Inconsciemment, je ramène mon poignet cicatrisé contre ma poitrine. Je ne pensais pas qu'il l'avait remarqué. Ce vieux tic que m'a transmis Noah a son insu à force de le voir faire m'a laissé des traces à vie. Traces que je fais en sorte de cacher avec du maquillage en général. Mais je ne suis presque pas étonnée que Greyson l'ait remarqué. C'est bien le genre de détail qu'il garde au chaud dans ses dossiers.

-    Je ne fais plus ça, je dis simplement.

Son nez se fronce, signe que ma réponse ne lui plait pas.

-    C'est pour ça que tu ne faisais que te masser le poignet la semaine dernière, à la plage ? Ne crois pas que je ne t'ai pas vu. Je vois tout de toi, Harper. Je te connais par cœur.

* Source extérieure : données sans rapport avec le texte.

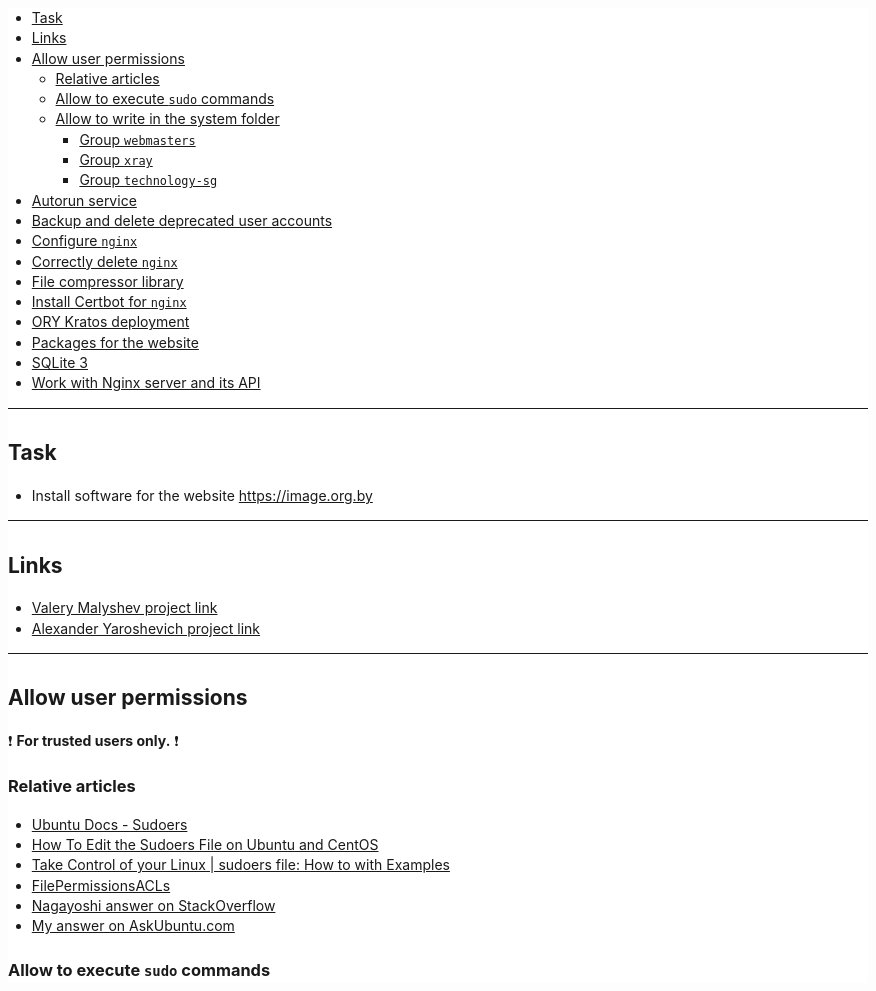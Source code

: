    - [Task](#task)
   - [Links](#links)
   - [Allow user permissions](#permissions)
      - [Relative articles](#relative-articles)
      - [Allow to execute `sudo` commands](#allow-execute)
      - [Allow to write in the system folder](#allow-write)
         - [Group `webmasters`](#webmasters)
         - [Group `xray`](#xray)
         - [Group `technology-sg`](#technology-sg)
   - [Autorun service](#autorun)
   - [Backup and delete deprecated user accounts](#accounts)
   - [Configure `nginx`](#configure)
   - [Correctly delete `nginx`](#nginx)
   - [File compressor library](#file-compressor)
   - [Install Certbot for `nginx`](#certbot)
   - [ORY Kratos deployment](#kratos)
   - [Packages for the website](#website)
   - [SQLite 3](#sqlite)
   - [Work with Nginx server and its API](#work)

---
## <a name="task" />Task

   - Install software for the website https://image.org.by

---
## <a name="links" />Links

   - [Valery Malyshev project link](https://github.com/MalyshevValery/Generator_Back)
   - [Alexander Yaroshevich project link](https://github.com/Vozf/slide_analysis_api)

---
## <a name="permissions" />Allow user permissions

:exclamation: **For trusted users only.** :exclamation:

### <a name="relative-articles" />Relative articles

   * [Ubuntu Docs - Sudoers](https://help.ubuntu.com/community/Sudoers)
   * [How To Edit the Sudoers File on Ubuntu and CentOS](https://www.digitalocean.com/community/tutorials/how-to-edit-the-sudoers-file-on-ubuntu-and-centos)
   * [Take Control of your Linux | sudoers file: How to with Examples](https://www.garron.me/en/linux/visudo-command-sudoers-file-sudo-default-editor.html)
   * [FilePermissionsACLs](https://help.ubuntu.com/community/FilePermissionsACLs)
   * [Nagayoshi answer on StackOverflow](https://unix.stackexchange.com/a/584507/323648)
   * [My answer on AskUbuntu.com](https://askubuntu.com/a/1098707/672237)

### <a name="allow-execute" />Allow to execute `sudo` commands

Ce qu'il me dit me fait froid dans le dos. Je ne supporte pas l'idée qu'on connaisse tout de moi, et je suis presque sûre qu'il ne me connait pas si bien qu'il le prétend. Il a beau être notre ami, c'est celui de notre groupe qui s'intéresse le moins à notre vie en dehors du club.

-    Ma couleur préféré ? Je demande avec méfiance.

-    Le rouge.

-    Le nom de mon chat ?

-    Tu n'as pas de chat.

-    De mon ancien directeur ?

-    Donald Beck. Très gentil, mais trop collant.

Je cherche une question dure à poser, mais les premières qui me sont venues à l'esprit sont assez basiques. Je passe ma vie en couleur rouge, je suis allergique aux poils de chats et Greyson a connu mon ancien dirlo quand il a fait sa conférence. Soudain, une idée me vient.

-    Qu'est-ce que je portais le jour de notre rencontre ? Je demande en étant persuadée qu'il a oublié cette information depuis le temps.

Il me sourit, mais ne semble pas réfléchir quand il répond directement à la question, le plus naturellement du monde.

-    Un t-shirt des Cranberries, et tu l'as toujours. Je t'ai déjà vu arriver au club en le portant. Il te va toujours aussi bien, même si tu as grandi. Tu viens avec moi maintenant ? Gareth nous attend, il va nous ramener chez nous comme il n'a pas vraiment bu.

Je reste sans voix, tétanisée. Sa réponse était si précise qu'elle ne peut pas être inventée. Moi qui pensait que Greyson accordait de la valeur à ce qu'il pouvait ranger dans des dossiers pour s'en servir contre nous. Je ne pensais pas qu'il nous observait autant. Je n'arrive pas à savoir si c'est un vrai intérêt amical qu'il nous porte ou juste une obsession malsaine, mais le connaissant, la première option est peut-être la plus probable.

Il s'approche de moi, doucement pour ne pas que je parte en furie, et me tend sa main. Cette fois, il ne me force pas en l'attrapant, mais la laisse dans le vide. Son regard que je croise m'intime de la prendre, et c'est ce que je fais.

-    Aller, on rentre, il me dit en m'entraînant vers le lieu de la fête. Gareth va nous taper sur les doigts s'il pense qu'on copule dans un buisson.

-    Copuler dans un buisson avec toi ! Jamais de la vie.